Low-count whole-body PET denoising with deep learning in a multicenter, multi-tracer and externally validated study

Low-count whole-body PET denoising with deep learning in a multicenter, multi-tracer and externally validated study ■

Justine Maes, Charles Carron, Simon DeKeyser, Tomas Brants, Vicky De Ridder, Amine Chaouki, Camille Steenhout, Stefaan Vandenberghe, Yves D'Asseler, Laurens Raes, Azzam Abdalla Ibrahim, Gerard Moulin-Romsee, Isaac Kargar Samani, Ludovic D'hulst, Sezgin Ustmert, Maarten Larmuseau

Abstract ■

BACKGROUND: Positron Emission Tomography (PET) is a powerful diagnostic tool, but its availability, high cost and radiation burden limit its accessibility. Deep learning-based denoising offers a potential solution by enabling low-count PET scans, reducing tracer dose or scan time without compromising diagnostic utility. However, clinical validation of such approaches across different scanner technologies and radiotracers remains limited.METHODS: We conducted a multicenter, blinded evaluation of NUCLARITY, a deep learning-based denoising software, using PET data from three European hospitals. Data included 65 scans acquired with [1⁸F]FDG, [1⁸F]PSMA, [68 Ga]PSMA, and [68 Ga]DOTATATE on GE and Siemens systems not seen during model training. Low-count scans (50\% simulated) were denoised and compared to full-count clinical scans. Image quality was assessed using RMSE, PSNR, and SSIM. Six nuclear physicians evaluated diagnostic image quality (DIQ), diagnostic confidence (DC), and lesion detection across six anatomical regions. Lesion quantification was compared using SUVmean, SUVmax, and MTV.RESULTS: Low-count enhanced (LCE) scans showed improved quantitative image quality metrics compared to unenhanced low-count scans (higher PSNR/SSIM, lower RMSE). Across 243 lesions, SUVmean and SUVmax showed high concordance between standard-count (SC) and LCE scans (CCC = 1.00 and 0.99, respectively).
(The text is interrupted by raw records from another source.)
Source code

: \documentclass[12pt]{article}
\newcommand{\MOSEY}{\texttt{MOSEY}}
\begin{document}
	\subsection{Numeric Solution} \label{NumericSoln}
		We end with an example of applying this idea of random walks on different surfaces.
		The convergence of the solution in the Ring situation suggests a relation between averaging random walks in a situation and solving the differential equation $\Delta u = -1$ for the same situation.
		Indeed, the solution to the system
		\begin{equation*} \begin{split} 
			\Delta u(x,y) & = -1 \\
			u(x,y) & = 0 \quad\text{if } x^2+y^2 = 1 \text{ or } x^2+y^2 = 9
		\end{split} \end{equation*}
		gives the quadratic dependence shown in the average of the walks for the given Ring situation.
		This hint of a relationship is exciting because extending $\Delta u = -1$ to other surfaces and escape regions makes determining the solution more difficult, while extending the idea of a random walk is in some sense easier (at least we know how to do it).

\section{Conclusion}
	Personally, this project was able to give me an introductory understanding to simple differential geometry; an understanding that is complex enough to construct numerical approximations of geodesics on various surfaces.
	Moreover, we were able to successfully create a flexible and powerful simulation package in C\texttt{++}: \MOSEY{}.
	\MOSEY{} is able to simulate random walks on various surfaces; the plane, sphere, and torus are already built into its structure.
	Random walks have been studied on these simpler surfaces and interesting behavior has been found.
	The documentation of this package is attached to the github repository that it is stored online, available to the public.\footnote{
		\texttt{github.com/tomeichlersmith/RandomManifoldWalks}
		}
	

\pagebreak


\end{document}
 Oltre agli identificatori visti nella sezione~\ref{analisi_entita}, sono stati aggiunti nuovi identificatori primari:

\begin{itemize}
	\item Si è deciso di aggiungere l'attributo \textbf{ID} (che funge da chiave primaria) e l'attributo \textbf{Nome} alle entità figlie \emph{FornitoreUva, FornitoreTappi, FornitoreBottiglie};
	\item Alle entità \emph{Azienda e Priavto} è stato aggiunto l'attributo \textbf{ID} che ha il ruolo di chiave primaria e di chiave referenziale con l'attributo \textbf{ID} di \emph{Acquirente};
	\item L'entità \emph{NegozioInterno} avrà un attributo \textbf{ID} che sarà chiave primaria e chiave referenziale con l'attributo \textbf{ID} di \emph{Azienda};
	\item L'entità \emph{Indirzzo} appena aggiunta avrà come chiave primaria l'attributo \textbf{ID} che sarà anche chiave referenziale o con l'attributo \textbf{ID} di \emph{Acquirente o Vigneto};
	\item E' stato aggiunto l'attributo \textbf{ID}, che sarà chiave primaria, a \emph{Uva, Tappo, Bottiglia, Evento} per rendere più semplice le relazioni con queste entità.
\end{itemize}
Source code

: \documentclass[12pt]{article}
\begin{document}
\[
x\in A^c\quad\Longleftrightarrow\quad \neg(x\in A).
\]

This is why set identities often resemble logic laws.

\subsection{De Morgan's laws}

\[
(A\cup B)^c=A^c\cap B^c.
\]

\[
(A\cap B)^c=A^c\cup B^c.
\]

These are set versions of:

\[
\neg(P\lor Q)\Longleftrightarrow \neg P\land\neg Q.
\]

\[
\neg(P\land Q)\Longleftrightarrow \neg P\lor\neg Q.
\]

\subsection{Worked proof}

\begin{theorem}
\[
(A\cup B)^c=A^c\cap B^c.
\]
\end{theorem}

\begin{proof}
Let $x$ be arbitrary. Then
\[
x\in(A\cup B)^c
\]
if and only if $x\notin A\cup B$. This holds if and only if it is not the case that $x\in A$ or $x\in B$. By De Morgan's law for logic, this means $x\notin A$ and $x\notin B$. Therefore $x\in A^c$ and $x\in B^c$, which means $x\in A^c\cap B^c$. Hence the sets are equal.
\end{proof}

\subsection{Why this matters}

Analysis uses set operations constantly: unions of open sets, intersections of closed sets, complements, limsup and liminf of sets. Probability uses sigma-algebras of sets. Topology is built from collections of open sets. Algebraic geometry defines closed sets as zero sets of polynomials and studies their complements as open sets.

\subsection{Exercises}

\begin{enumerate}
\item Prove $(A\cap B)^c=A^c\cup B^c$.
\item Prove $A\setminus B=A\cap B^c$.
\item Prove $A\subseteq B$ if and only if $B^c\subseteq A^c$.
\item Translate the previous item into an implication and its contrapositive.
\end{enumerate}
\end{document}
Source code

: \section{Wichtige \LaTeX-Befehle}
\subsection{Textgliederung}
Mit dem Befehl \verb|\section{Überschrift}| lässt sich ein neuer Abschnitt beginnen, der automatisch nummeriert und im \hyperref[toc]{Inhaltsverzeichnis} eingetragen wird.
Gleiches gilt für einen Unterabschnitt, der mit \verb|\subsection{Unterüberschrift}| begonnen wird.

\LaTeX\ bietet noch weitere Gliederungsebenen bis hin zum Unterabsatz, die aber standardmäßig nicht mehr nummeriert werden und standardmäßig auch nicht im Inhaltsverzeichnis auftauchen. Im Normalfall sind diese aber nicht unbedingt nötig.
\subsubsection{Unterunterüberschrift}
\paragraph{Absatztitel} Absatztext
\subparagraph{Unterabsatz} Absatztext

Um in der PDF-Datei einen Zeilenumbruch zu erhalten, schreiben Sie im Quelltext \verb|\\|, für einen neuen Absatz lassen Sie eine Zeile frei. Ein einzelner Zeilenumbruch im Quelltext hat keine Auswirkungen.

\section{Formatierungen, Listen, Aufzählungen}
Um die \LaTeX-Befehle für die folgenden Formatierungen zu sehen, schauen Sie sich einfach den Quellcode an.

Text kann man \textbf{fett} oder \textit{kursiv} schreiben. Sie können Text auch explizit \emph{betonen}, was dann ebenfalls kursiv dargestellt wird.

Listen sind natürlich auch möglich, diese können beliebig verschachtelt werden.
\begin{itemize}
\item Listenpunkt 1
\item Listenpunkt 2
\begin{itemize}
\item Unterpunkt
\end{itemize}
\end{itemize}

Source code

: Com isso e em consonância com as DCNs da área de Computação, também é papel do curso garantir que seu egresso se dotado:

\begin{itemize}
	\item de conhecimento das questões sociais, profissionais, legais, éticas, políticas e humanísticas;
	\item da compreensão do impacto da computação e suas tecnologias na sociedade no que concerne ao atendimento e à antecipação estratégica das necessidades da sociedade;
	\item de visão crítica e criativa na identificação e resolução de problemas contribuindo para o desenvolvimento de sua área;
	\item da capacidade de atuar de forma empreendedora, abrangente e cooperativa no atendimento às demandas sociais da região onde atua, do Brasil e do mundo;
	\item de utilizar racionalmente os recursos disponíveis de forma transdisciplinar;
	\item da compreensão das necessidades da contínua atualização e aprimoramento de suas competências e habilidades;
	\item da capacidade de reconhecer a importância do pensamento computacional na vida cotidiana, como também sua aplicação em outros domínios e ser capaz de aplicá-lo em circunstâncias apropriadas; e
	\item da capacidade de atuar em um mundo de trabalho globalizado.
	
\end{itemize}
Diagnostic image quality and confidence were slightly lower on LCE versus SC scans, but only one reader indicated a clear preference for SC. Sensitivity and specificity for lesion detection in LCE scans were 99\% and 99\%, respectively, with interscan agreement exceeding inter-reader variability.CONCLUSIONS: This is the first blinded, multicenter reader study evaluating a PET denoising algorithm in a European clinical setting across multiple tracers, incorporating unseen scanner technologies. The denoising algorithm demonstrated robust generalizability and preserved diagnostic accuracy on 50\% count data. These findings support the clinical adoption of deep learning-based PET denoising to reduce dose or scan time for four commonly used tracers.